Mit Blick auf Pushbacks im Ärmelkanal wies der der Guardian am 13. Oktober 2021 auf eine wenig beachtete Regelung im Entwurf eines neuen britischen Nationaltiäts- und Grenzgesetzes (Nationality and Borders Bill) hin. „A relevant officer is not liable in any criminal or civil proceedings for anything done in the purported performance of functions under this part of this schedule if the court is satisfied that (a) the act was done in good faith, and (b) there were reasonable grounds for doing it,“ lautet die an einer „obskuren Stelle“ (schedule 4A, part A1, paragraph J1) des Gesetzesentwurfs versteckte Passage. Unter Berufung auf „Kreise des Innenministeriums“ berichtet die Zeitung, die Regelung beziehe sich auf Pläne für Pushbacks im Ärmelkanal und solle die Beamt_innen der Border Force vor Strafverfolgung schützen. Insbesondere sollten diese strafrechrechtlich nicht verfolgt werden, „wenn ein Migrant in Gefahr ist oder ertrinkt.“ Mit anderen Worten geht es also um Immunität bei möglichen Todesfällen. Ob eine solche Regelung gegenüber anderen see- und strafrechtlichen Normen jedoch tatsächlich Bestand haben würde, ist nach Ansicht der Zeitung keineswegs sicher.
[Updated, 12. November 2021] „Es sieht so aus, als würden sie das Boot vom Heck und vom Bug aus anschieben, und ich vermute, dass die Idee dahinter ist, sie zurück in französische Gewässer zu schieben.“ Mit diesen Worten zitierte der Guardian am 10. Oktober eine Beobachtung, die Mitglieder von Channel Rescue in den vorausgegangenen beiden Wochen von der Steilküste in Dover aus gemacht hatte. Die Bericht ließ vermuten, dass die britische Border Force begonnen habe, die im September angekündigten Pushbacks – offiziell als turnaround-Taktik bezeichnet – tatsächlich durchzuführen (siehe hier und hier). Auch wir übernahmen diese Sicht in der ursprünglichen Version dieses Textes, doch teilte Channe Rescue auf Nachfrage mit, dass es keine wirklichen Belege für Pushbacks seit den Trainings im September gibt. Im gleichen Zeitraum aber griffen die französischen Behörden an der Nordküste ihres Landes zu neuen Maßnahmen wie Kontrollen an der belgischen Grenze und einer schwimmenden Barriere in einer Wasserstrasse. Und erstmals wurde ein Fall bekannt, bei dem ein ablegendes Boot beschossen worden sein soll. Gleichwohl wird die Kanalroute trotz des beginnenden Herbstes weiterhin stark frequentiert: Seit Jahresbeginn haben inzwischen mehr als 18.000 Migrant_innen den Kanal in Booten durchquert.
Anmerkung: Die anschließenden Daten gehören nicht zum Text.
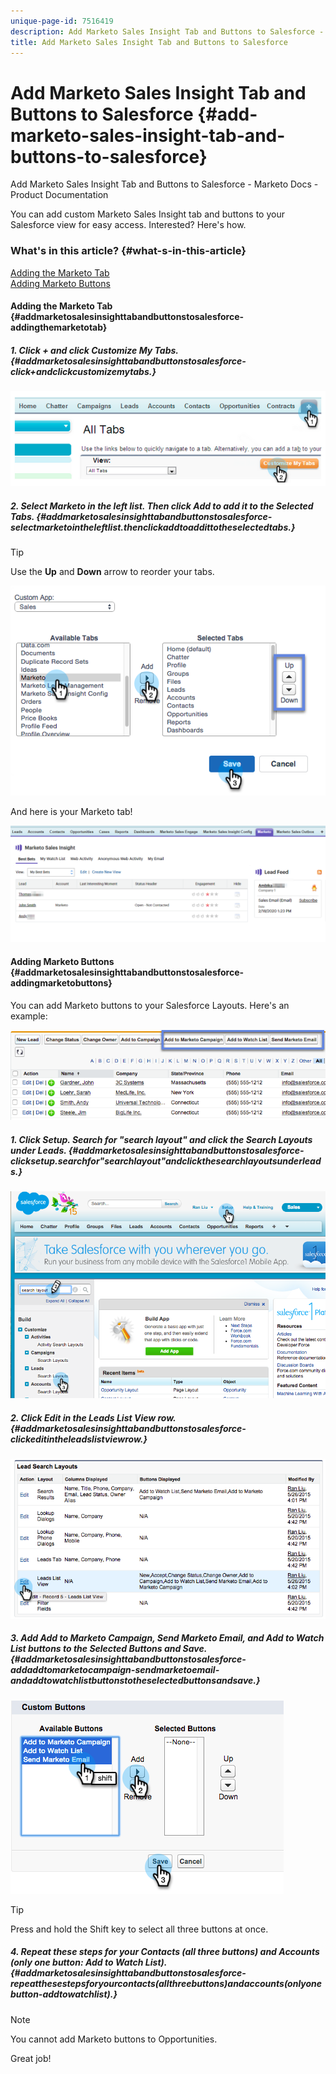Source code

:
 ```yaml
---
unique-page-id: 7516419
description: Add Marketo Sales Insight Tab and Buttons to Salesforce - Marketo Docs - Product Documentation
title: Add Marketo Sales Insight Tab and Buttons to Salesforce
---
```


# Add Marketo Sales Insight Tab and Buttons to Salesforce {#add-marketo-sales-insight-tab-and-buttons-to-salesforce}

Add Marketo Sales Insight Tab and Buttons to Salesforce - Marketo Docs - Product Documentation

You can add custom Marketo Sales Insight tab and buttons to your Salesforce view for easy access. Interested? Here's how.

### What's in this article? {#what-s-in-this-article}

[Adding the Marketo Tab](#addmarketosalesinsighttabandbuttonstosalesforce-addingthemarketotab)  
[Adding Marketo Buttons](#addmarketosalesinsighttabandbuttonstosalesforce-addingmarketobuttons)

#### Adding the Marketo Tab  {#addmarketosalesinsighttabandbuttonstosalesforce-addingthemarketotab}

##### 1. Click + and click Customize My Tabs. {#addmarketosalesinsighttabandbuttonstosalesforce-click+andclickcustomizemytabs.}

![](assets/image2014-9-24-17-3a38-3a25.png)

##### 2. Select Marketo in the left list. Then click Add to add it to the Selected Tabs. {#addmarketosalesinsighttabandbuttonstosalesforce-selectmarketointheleftlist.thenclickaddtoaddittotheselectedtabs.}

>[!TIP]
>
>Use the **Up** and **Down** arrow to reorder your tabs.

![](assets/image2015-5-27-13-3a42-3a59.png)

And here is your Marketo tab!

![](assets/three.png) 

#### Adding Marketo Buttons {#addmarketosalesinsighttabandbuttonstosalesforce-addingmarketobuttons}

You can add Marketo buttons to your Salesforce Layouts. Here's an example:

![](assets/image2015-5-26-17-3a7-3a18.png)

##### 1. Click Setup. Search for "search layout" and click the Search Layouts under Leads. {#addmarketosalesinsighttabandbuttonstosalesforce-clicksetup.searchfor"searchlayout"andclickthesearchlayoutsunderleads.}

![](assets/image2015-5-26-14-3a59-3a53.png)

##### 2. Click Edit in the Leads List View row. {#addmarketosalesinsighttabandbuttonstosalesforce-clickeditintheleadslistviewrow.}

![](assets/image2015-5-26-16-3a7-3a24.png)

##### 3. Add Add to Marketo Campaign, Send Marketo Email, and Add to Watch List buttons to the Selected Buttons and Save. {#addmarketosalesinsighttabandbuttonstosalesforce-addaddtomarketocampaign-sendmarketoemail-andaddtowatchlistbuttonstotheselectedbuttonsandsave.}

![](assets/image2015-5-26-16-3a59-3a34.png)

>[!TIP]
>
>Press and hold the Shift key to select all three buttons at once.

##### 4. Repeat these steps for your Contacts (all three buttons) and Accounts (only one button: Add to Watch List).  {#addmarketosalesinsighttabandbuttonstosalesforce-repeatthesestepsforyourcontacts(allthreebuttons)andaccounts(onlyonebutton-addtowatchlist).}

>[!NOTE]
>
>You cannot add Marketo buttons to Opportunities.

Great job!
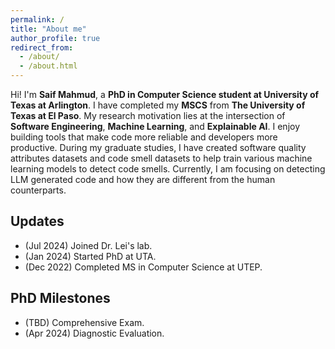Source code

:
 ```yaml
---
permalink: /
title: "About me"
author_profile: true
redirect_from: 
  - /about/
  - /about.html
---
```


Hi! I'm **Saif Mahmud**, a **PhD in Computer Science student at University of Texas at Arlington**. I have completed my **MSCS** from **The University of Texas at El Paso**. My research motivation lies at the intersection of **Software Engineering**, **Machine Learning**, and **Explainable AI**. I enjoy building tools that make code more reliable and developers more productive. During my graduate studies, I have created software quality attributes datasets and code smell datasets to help train various machine learning models to detect code smells. Currently, I am focusing on detecting LLM generated code and how they are different from the human counterparts. 

## Updates
- (Jul 2024) Joined Dr. Lei's lab.
- (Jan 2024) Started PhD at UTA.
- (Dec 2022) Completed MS in Computer Science at UTEP.


## PhD Milestones
- (TBD) Comprehensive Exam.
- (Apr 2024) Diagnostic Evaluation.

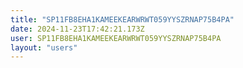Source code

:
 ```yaml
---
title: "SP11FB8EHA1KAMEEKEARWRWT059YYSZRNAP75B4PA"
date: 2024-11-23T17:42:21.173Z
user: SP11FB8EHA1KAMEEKEARWRWT059YYSZRNAP75B4PA
layout: "users"
---
```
Der September 2021 ist der Monat, in dem seit dem Aufkommen der Kanalroute vor drei Jahren die meisten Exilierten per Boot nach Großbritannien gelangt sind. Seit Monatsbeginn zählten die britischen Behörden laut BBC die Überfahrt von 3.879 Personen. Die Zahl der Bootspassagiere seit Jahresbeginn beträgt nunmehr 16.312. Die Entwicklung war erwartbar, denn bereits im vergangenen Jahr war die Kanalroute im September besonders stark frequentiert, bevor die Passagen im Herbst deutlich zurückgingen. Trotz aller Polizeipräsenz entlang der französischen Nordküste folgt das Migrationsgeschehen also weiterhin dem aus dem vergangenen Jahr bekannten Verlaufsmuster – nur eben in größerem Umfang.